In our study, it was found that the mean length of tongue was significantly higher in Group II than Group I [Graph 1]. Such significant findings were also reported in a previous study by Pracharktam et al.[24] whereas other studies reported an increase in tongue area and volume.[1823]

There was no significant difference from various landmarks to their correspondingly opposite points on the PPW [Graph 1]. Measurements in similar manner, i.e., at different levels of oropharynx were not made in other previous studies; hence, direct comparisons with other studies[252627] were not possible. This suggests that a significant AP shortening of airway is observed only at the MCA and not at different fixed levels that could be different from the site of MCA.

Other parameters such as intermaxillary space length (amount of space within which the tongue has to function), the soft tissue thickness measured at the level of the most anteroinferior point of C2 (c) to PPW, and Rg to C point (determines how posteriorly mandible is positioned) were not reduced significantly in the present study in contrast to other studies,[2627] wherein sample size was larger.

Within the limitations of the present study, it can be suggested that oropharyngeal volume is reduced significantly in OSA patients in comparison to normal individuals, and this could be attributed to different anatomical and pathophysiological factors that were corroborated with the findings of the present study.

Since CBCT scans are fast becoming a routine diagnostic procedure in orthodontics and many adults are opting for orthodontic treatment, orthodontists are in a unique position to identify the anatomical and pathophysiological risk factors of OSA. Therefore, orthodontists can refer the patient to the concerned specialist and thus, aid in early diagnosis and treatment of OSA.

As the sample size of our study was small, a more extensive research with a larger sample size is recommended to check for the applicability of these findings. Further studies can also aim at evaluating the various anatomical and pathophysiological changes induced by orthodontic interventions such as the use of mandibular advancement devices.

The following conclusions were drawn from this study:

The oropharyngeal volume, MCA of the oropharyngeal airway, and the AP and lateral length of the airway at this cross-sectional area of the OSA patients were significantly lesser than that of normal individuals.
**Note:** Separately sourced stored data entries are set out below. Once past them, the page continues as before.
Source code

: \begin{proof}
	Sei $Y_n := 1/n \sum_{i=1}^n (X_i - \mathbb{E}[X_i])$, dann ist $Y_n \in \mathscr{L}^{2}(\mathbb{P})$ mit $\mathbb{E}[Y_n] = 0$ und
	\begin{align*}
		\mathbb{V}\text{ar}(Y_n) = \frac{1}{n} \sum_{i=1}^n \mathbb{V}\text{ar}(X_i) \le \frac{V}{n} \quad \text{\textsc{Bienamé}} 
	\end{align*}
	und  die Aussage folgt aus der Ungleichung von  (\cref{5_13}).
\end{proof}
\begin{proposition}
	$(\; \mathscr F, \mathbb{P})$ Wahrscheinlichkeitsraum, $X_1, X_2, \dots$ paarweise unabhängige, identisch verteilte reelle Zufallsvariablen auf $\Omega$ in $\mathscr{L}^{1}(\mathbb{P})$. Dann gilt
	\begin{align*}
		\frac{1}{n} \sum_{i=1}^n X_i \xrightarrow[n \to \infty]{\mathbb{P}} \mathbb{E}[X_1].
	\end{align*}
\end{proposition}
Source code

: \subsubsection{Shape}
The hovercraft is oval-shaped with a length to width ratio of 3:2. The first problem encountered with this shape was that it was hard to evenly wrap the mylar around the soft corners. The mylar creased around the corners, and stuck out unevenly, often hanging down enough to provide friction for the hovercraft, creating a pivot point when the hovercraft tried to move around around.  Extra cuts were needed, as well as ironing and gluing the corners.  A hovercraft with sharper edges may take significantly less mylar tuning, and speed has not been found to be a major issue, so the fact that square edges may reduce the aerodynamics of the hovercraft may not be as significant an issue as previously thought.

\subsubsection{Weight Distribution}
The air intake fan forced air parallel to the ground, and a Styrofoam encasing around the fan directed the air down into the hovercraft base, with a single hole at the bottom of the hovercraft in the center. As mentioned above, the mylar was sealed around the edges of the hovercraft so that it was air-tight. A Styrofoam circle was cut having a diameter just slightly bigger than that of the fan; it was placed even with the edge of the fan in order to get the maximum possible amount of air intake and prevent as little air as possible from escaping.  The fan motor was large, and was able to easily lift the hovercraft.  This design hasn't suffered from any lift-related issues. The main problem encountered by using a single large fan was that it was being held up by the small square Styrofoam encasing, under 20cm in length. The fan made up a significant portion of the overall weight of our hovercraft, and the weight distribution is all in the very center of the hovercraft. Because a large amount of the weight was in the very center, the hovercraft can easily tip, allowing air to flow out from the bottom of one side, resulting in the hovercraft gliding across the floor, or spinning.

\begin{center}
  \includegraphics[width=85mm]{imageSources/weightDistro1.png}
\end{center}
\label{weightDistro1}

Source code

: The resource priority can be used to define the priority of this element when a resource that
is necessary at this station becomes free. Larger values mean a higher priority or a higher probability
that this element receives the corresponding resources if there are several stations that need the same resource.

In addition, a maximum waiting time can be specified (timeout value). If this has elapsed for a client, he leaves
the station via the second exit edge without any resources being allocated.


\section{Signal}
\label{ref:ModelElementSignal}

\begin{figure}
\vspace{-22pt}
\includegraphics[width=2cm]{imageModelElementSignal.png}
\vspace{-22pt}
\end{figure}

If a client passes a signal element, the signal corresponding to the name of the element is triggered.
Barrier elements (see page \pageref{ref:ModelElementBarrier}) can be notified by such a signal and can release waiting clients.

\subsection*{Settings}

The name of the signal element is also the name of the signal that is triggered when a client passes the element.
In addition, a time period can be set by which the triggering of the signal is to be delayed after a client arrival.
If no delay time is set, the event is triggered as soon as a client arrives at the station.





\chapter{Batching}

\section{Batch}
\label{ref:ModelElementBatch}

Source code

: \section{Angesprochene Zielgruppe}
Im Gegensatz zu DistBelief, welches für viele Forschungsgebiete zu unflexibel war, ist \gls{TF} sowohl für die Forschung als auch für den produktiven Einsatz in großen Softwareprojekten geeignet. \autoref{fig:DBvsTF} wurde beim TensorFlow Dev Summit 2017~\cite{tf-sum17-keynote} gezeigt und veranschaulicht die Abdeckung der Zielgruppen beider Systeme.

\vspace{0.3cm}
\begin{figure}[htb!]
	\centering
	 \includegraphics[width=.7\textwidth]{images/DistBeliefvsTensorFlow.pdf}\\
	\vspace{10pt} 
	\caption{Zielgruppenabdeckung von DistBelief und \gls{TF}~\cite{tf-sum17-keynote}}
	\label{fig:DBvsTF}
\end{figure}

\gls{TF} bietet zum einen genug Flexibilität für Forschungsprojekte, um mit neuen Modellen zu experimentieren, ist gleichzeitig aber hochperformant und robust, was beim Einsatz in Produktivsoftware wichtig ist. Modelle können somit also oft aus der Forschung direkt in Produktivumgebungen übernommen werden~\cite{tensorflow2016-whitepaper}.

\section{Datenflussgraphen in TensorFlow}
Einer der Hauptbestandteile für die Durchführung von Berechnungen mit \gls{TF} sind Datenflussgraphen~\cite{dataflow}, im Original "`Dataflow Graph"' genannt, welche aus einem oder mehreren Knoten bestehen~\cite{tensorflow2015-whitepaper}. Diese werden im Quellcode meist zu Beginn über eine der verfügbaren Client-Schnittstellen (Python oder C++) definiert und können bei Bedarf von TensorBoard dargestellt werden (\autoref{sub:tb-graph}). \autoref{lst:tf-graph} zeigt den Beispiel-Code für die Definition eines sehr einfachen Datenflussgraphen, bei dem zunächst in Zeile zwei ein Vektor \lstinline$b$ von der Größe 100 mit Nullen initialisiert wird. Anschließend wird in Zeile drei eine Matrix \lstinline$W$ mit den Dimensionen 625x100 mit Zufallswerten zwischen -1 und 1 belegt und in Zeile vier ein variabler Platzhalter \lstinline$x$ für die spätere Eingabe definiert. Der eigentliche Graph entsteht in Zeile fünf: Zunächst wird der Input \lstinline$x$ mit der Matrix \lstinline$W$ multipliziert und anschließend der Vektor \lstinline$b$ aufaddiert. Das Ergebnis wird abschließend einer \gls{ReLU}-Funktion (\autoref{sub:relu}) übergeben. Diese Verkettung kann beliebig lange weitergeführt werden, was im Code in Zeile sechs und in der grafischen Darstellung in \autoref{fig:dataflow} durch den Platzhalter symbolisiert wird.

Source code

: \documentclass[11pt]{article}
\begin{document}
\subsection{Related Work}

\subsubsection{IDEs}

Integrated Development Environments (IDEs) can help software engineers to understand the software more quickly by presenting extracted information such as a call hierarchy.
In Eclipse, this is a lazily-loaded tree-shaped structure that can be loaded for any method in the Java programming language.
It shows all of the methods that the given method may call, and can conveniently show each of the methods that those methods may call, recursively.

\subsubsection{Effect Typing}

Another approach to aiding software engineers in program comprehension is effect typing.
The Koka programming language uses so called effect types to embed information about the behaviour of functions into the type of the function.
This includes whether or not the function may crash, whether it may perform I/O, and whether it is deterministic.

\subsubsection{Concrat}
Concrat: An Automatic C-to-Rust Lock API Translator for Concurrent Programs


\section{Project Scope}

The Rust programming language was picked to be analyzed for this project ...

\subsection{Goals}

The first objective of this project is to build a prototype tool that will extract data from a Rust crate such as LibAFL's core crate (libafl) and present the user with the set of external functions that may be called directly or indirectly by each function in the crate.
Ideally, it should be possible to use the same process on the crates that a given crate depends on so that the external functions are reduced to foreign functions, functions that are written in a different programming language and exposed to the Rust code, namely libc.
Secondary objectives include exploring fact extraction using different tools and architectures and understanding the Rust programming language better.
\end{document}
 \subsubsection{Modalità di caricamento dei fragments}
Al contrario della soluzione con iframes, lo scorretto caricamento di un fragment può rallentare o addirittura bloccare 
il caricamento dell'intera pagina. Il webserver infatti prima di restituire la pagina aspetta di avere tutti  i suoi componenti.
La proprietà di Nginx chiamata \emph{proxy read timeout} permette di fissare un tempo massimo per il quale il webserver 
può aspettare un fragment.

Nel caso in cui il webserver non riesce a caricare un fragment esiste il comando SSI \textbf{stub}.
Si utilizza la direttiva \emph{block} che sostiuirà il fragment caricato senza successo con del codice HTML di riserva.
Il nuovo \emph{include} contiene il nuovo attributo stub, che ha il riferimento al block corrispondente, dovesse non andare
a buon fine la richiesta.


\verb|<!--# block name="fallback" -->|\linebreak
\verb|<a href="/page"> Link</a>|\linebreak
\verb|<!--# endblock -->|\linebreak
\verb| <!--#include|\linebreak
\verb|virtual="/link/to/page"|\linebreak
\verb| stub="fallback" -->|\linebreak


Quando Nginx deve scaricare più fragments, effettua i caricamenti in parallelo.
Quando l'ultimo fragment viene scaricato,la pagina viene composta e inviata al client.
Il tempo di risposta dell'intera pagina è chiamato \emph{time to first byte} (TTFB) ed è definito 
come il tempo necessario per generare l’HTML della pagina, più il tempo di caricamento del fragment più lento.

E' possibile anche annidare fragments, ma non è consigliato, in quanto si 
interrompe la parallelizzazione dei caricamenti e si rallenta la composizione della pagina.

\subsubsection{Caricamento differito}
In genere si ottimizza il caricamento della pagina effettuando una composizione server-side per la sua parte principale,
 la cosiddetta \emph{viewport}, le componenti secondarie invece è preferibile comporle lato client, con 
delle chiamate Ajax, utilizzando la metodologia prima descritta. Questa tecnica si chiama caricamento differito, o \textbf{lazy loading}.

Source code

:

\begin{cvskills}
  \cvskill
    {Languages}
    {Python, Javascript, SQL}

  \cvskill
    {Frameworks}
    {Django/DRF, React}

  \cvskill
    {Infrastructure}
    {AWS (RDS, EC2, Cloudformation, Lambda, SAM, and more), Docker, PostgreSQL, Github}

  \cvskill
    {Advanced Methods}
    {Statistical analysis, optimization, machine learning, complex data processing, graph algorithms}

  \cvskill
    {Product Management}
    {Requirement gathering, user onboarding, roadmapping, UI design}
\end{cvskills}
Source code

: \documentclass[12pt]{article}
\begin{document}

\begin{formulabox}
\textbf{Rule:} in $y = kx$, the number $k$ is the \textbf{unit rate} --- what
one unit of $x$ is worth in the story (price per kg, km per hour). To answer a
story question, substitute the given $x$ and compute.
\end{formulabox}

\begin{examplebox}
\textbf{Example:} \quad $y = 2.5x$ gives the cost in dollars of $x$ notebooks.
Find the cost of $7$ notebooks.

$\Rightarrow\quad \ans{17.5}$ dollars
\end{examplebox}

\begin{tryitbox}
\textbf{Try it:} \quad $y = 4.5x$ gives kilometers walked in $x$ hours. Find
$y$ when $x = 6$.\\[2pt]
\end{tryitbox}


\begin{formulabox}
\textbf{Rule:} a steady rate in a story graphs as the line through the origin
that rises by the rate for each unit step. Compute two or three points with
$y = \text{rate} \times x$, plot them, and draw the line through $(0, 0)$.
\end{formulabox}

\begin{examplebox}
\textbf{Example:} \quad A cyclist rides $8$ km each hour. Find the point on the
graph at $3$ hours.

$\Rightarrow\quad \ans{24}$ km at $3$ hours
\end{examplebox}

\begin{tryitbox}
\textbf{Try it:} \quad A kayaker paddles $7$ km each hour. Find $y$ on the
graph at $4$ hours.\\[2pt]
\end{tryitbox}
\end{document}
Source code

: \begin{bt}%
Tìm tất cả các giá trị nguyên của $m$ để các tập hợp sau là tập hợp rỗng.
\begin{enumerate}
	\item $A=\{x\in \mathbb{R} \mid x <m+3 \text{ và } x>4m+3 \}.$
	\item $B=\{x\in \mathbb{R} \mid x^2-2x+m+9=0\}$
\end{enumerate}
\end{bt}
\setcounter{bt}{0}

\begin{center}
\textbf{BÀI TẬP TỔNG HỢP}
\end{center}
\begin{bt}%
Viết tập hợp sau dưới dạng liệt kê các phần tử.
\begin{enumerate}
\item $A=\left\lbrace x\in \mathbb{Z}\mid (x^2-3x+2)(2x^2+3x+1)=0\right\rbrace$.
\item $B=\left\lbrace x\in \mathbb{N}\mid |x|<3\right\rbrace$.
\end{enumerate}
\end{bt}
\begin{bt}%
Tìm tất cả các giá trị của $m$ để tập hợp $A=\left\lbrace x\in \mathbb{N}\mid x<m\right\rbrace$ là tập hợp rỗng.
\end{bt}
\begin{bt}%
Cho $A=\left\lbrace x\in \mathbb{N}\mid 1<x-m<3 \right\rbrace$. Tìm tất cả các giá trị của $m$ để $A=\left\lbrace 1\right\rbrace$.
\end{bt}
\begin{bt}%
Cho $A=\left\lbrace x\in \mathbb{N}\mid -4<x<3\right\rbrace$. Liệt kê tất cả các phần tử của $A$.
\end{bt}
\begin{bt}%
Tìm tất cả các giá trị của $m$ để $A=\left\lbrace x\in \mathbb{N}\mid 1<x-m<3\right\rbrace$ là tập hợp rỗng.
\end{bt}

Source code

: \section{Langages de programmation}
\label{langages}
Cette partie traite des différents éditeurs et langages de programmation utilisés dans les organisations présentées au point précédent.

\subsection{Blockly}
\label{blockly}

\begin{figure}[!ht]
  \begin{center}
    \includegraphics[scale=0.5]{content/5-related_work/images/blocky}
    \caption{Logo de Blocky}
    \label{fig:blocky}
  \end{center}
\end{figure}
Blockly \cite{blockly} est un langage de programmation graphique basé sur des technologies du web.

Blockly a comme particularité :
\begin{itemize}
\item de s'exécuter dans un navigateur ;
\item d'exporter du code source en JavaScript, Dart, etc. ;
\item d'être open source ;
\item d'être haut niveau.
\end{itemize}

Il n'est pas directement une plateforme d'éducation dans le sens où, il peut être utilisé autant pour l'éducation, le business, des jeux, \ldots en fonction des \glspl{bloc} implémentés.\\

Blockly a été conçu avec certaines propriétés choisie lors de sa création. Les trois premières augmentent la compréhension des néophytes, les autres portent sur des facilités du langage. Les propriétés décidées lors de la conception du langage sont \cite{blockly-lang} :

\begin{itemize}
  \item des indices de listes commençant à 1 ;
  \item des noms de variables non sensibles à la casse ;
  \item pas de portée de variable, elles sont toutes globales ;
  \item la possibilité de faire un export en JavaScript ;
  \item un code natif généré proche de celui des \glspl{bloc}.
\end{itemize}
This resulted in obstruction as well as an alteration in pharyngeal shape in the OSA patients, making it more prone to collapse

The length of both soft palate and tongue was significantly more in OSA patients than the normal individuals

The angle between the nasopharyngeal airway and the oropharyngeal airway is significantly more obtuse in the OSA patients in comparison to the non-OSA controls.

Financial support and sponsorship

Nil.

Conflicts of interest

The authors of this manuscript declare that they have no conflicts of interest, real or perceived, financial or non-financial in this article.